→ **Required work**:
Find every line of the listing below where "noise" appears, and copy it.
___ Listed records ___
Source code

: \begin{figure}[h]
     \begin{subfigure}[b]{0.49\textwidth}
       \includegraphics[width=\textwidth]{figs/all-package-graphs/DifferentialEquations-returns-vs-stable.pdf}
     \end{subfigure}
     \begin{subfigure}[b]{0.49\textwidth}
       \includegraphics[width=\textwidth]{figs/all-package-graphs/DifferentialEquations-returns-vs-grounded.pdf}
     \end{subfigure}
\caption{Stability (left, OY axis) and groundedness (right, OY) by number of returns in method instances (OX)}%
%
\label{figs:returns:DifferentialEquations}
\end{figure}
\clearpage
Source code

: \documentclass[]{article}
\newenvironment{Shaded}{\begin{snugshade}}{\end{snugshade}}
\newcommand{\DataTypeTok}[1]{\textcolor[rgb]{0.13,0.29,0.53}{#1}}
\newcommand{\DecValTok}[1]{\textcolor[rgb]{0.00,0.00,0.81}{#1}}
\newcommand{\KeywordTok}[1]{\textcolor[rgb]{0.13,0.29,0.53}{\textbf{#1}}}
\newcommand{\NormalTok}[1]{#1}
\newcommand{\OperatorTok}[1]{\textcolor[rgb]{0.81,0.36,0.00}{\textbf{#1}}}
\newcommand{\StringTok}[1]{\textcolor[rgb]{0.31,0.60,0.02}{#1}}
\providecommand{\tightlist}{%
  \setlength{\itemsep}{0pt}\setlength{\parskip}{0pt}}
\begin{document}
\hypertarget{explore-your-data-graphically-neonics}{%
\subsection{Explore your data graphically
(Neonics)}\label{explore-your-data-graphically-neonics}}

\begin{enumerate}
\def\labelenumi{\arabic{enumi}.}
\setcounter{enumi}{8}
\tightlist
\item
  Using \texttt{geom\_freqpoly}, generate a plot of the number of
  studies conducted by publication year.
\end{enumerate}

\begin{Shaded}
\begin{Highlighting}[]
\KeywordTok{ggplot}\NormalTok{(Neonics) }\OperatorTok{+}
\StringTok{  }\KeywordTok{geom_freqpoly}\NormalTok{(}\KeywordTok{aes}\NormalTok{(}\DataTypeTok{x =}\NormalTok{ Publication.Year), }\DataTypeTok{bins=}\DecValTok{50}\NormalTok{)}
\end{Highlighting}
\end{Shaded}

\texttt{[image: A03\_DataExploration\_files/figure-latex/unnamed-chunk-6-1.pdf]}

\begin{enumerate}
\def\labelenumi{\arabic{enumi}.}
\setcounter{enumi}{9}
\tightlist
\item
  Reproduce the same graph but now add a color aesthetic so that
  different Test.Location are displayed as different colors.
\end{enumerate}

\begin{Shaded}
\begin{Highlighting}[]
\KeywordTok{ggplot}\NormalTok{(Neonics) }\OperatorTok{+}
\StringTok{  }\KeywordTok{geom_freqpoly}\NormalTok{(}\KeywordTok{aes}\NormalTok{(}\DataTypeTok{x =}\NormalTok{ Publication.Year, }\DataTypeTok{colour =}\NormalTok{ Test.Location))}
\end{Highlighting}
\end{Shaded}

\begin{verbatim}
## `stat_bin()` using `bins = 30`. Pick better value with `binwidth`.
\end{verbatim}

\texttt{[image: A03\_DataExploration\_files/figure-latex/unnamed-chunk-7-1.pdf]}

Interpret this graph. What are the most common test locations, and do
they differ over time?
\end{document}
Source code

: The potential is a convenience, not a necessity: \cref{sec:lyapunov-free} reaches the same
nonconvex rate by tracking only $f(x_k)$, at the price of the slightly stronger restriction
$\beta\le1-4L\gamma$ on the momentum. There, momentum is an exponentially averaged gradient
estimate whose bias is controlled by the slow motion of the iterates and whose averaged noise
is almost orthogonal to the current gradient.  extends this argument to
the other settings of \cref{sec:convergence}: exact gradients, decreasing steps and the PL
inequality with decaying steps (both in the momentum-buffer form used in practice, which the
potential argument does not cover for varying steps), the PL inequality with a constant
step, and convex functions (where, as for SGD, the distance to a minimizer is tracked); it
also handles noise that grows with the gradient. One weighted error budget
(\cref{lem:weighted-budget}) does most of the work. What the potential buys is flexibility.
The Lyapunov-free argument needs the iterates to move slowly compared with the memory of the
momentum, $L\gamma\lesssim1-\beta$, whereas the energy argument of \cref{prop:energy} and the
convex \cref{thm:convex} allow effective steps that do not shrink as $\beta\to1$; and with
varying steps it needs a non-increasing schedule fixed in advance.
___
→ **Result of the exercise**:
estimate whose bias is controlled by the slow motion of the iterates and whose averaged noise
also handles noise that grows with the gradient. One weighted error budget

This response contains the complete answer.